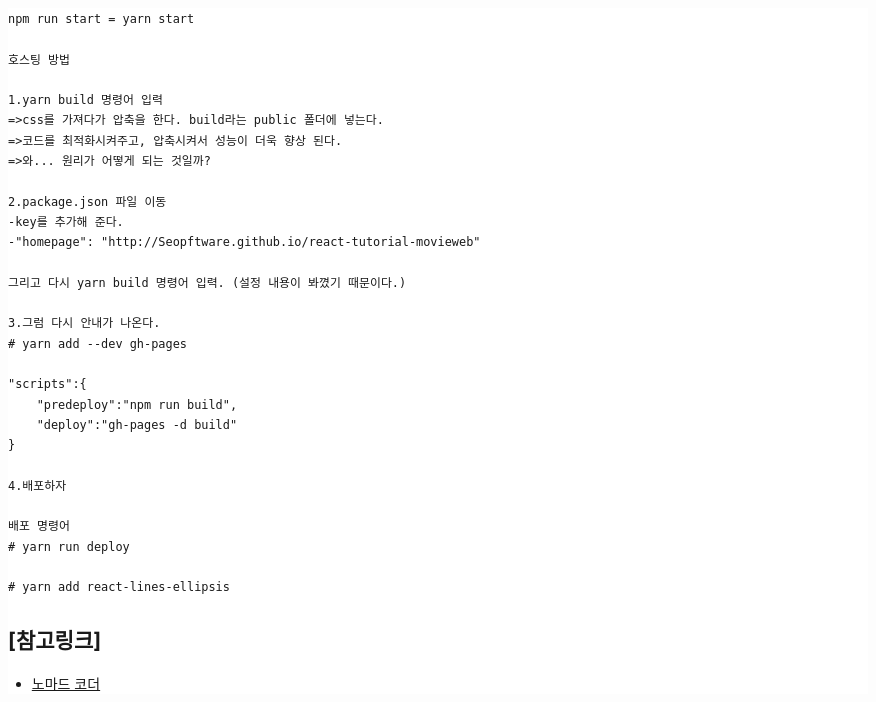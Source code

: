 	npm run start = yarn start

	호스팅 방법
	
	1.yarn build 명령어 입력
	=>css를 가져다가 압축을 한다. build라는 public 폴더에 넣는다.
	=>코드를 최적화시켜주고, 압축시켜서 성능이 더욱 향상 된다.
	=>와... 원리가 어떻게 되는 것일까?

	2.package.json 파일 이동
	-key를 추가해 준다.
	-"homepage": "http://Seopftware.github.io/react-tutorial-movieweb"
	
	그리고 다시 yarn build 명령어 입력. (설정 내용이 봐꼈기 때문이다.)
	
	3.그럼 다시 안내가 나온다.
	# yarn add --dev gh-pages
	
	"scripts":{
		"predeploy":"npm run build",
		"deploy":"gh-pages -d build"
	}
	
	4.배포하자
	
	배포 명령어
	# yarn run deploy

	# yarn add react-lines-ellipsis


## [참고링크]
* [노마드 코더](https://academy.nomadcoders.co/courses)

**What the task requires:** Copy each record exactly. Leave any images out of the copy.

**Solution for this problem:**
Source code

: 	npm run start = yarn start

	호스팅 방법
	
	1.yarn build 명령어 입력
	=>css를 가져다가 압축을 한다. build라는 public 폴더에 넣는다.
	=>코드를 최적화시켜주고, 압축시켜서 성능이 더욱 향상 된다.
	=>와... 원리가 어떻게 되는 것일까?

	2.package.json 파일 이동
	-key를 추가해 준다.
	-"homepage": "http://Seopftware.github.io/react-tutorial-movieweb"
	
	그리고 다시 yarn build 명령어 입력. (설정 내용이 봐꼈기 때문이다.)
	
	3.그럼 다시 안내가 나온다.
	# yarn add --dev gh-pages
	
	"scripts":{
		"predeploy":"npm run build",
		"deploy":"gh-pages -d build"
	}
	
	4.배포하자
	
	배포 명령어
	# yarn run deploy

	# yarn add react-lines-ellipsis


## [참고링크]
* [노마드 코더](https://academy.nomadcoders.co/courses)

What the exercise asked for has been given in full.